Input data:

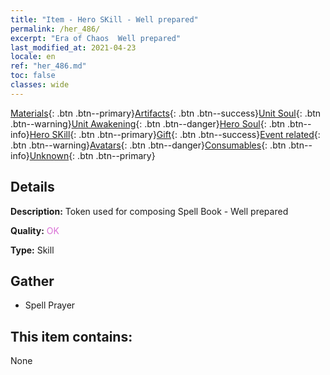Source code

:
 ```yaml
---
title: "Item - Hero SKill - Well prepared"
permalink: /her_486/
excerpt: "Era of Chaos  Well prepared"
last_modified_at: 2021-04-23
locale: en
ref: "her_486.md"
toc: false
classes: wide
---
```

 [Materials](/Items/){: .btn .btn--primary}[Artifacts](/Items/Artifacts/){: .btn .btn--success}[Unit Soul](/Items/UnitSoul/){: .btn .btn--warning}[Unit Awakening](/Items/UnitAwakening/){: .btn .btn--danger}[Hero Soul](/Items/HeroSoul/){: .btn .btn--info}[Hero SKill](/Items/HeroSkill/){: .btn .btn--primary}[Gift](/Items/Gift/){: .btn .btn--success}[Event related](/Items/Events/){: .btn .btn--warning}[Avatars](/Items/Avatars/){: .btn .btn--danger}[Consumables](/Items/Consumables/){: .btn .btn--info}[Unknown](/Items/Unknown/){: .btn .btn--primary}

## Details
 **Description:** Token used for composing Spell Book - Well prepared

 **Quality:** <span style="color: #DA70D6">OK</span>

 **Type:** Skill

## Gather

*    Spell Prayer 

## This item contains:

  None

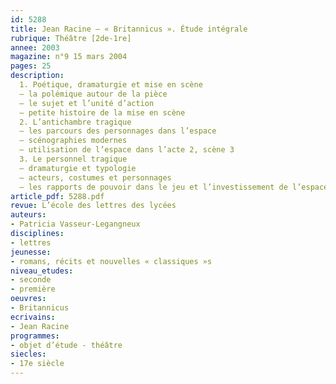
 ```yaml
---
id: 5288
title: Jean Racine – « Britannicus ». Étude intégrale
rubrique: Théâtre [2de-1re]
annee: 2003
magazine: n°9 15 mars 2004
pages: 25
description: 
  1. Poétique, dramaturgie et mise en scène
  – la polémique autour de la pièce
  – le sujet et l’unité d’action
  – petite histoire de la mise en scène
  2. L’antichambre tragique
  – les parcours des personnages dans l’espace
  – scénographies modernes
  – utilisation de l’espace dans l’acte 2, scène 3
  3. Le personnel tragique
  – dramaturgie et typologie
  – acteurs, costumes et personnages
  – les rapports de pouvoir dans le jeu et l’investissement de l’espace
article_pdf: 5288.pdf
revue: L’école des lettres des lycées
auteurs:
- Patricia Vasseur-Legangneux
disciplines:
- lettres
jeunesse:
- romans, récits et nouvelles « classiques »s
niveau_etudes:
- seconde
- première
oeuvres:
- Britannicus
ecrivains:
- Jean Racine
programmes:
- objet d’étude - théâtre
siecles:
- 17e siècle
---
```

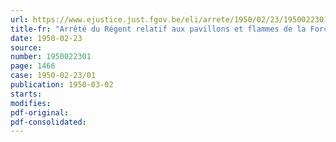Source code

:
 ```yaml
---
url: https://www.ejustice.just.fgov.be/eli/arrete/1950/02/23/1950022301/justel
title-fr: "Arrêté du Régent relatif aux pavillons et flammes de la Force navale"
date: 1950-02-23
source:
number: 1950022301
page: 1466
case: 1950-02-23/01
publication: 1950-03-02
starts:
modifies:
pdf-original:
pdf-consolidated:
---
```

Your task: Scan the data above for the word "title", then copy every line that holds it.

Response to this task:
title: "Item - Hero SKill - Well prepared"
title: Jean Racine – « Britannicus ». Étude intégrale
title-fr: "Arrêté du Régent relatif aux pavillons et flammes de la Force navale"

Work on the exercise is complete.